Global cooling? Not so much
Rising sea levels, melting arctic ice, the northwest passage open for shipping for the first time in recorded history, and violent storms and deadly inundations threatening low-lying littoral regions around the world. It all seems to be following a script well in keeping with the climate anomalies long prognosticated for by the thousands of scientists who accept the fact of global warming induced climate change. So why is the Drudge report, the BBC, Superfreakonomics (see Union of Concerned Scientists' rebuttal) and other news and culture outlets remarking on a purported contrary trend of global cooling, one now promoted in an apparent attempt to diminish the scientific authority of climate change worrywarts?
That's a good question, particularly since when the Associated Press asked a group of statisticians to review the same data that the global cooling acolytes were crunching, without telling them what the numbers referred to, they were unable to locate the trend among the numbers. "If you look at the data and sort of cherry-pick a micro-trend within a bigger trend, that technique is particularly suspect," John Grego, a professor of statistics at the University of South Carolina told the AP. According to the AP, the case that the Earth might be cooling partly stems from recent weather years which have been slightly cooler than previous years, particularly the super-hot years of 1998 and 2005.

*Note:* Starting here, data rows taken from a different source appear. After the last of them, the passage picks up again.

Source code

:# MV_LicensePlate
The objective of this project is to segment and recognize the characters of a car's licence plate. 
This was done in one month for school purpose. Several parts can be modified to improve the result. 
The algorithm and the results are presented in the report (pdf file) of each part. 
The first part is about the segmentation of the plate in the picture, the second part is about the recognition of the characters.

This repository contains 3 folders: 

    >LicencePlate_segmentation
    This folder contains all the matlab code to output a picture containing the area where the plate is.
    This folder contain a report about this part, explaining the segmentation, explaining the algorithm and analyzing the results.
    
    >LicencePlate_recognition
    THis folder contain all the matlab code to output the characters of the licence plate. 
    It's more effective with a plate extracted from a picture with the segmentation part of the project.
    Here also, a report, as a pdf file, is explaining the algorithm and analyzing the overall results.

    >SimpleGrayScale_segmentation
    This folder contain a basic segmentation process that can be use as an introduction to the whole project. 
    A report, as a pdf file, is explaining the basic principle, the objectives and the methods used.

To establish the cooling trend, the global warming skeptics have to begin their statistical analysis in 1998, one of the hottest years on record. If they begin in 1999 or 1997, the cooling trend unravels. Looking at long-term annual results the warming trend that is the foundation of the climate change thesis remains undisturbed. Of the ten hottest years recorded by National Oceanic and Atmospheric Administration, eight have occurred since 2000, and after this year it will be nine because 2009 is on track to be the sixth-warmest on record.
"To talk about global cooling at the end of the hottest decade the planet has experienced in many thousands of years is ridiculous," Ken Caldeira, a climate scientist at the Carnegie Institution at Stanford, told the AP. And Ben Santer, a climate scientist at the Department of Energy's Lawrence Livermore National Lab, called it "a concerted strategy to obfuscate and generate confusion in the minds of the public and policymakers" ahead of international climate talks in December in Copenhagen.
The other latest rhetorical charge of global warming coolers (sorry) is the suggestion that in the 1970s scientists predicted that a period of global cooling was about to begin. So clearly wrong then, why should we trust those scientists now about global warming? Good question, simple answer: turns out, outside a handful of climatologists and a bumrush of reporters looking for an easy news peg, there was no general belief in a new ice age among climatologists. So let's just chill on the rhetoric and try to stick to the science. There are few issues as important to the global common good than devising a rational mitigation regime to deal with the mayhem we can anticipate from climate change events in the coming years and decades.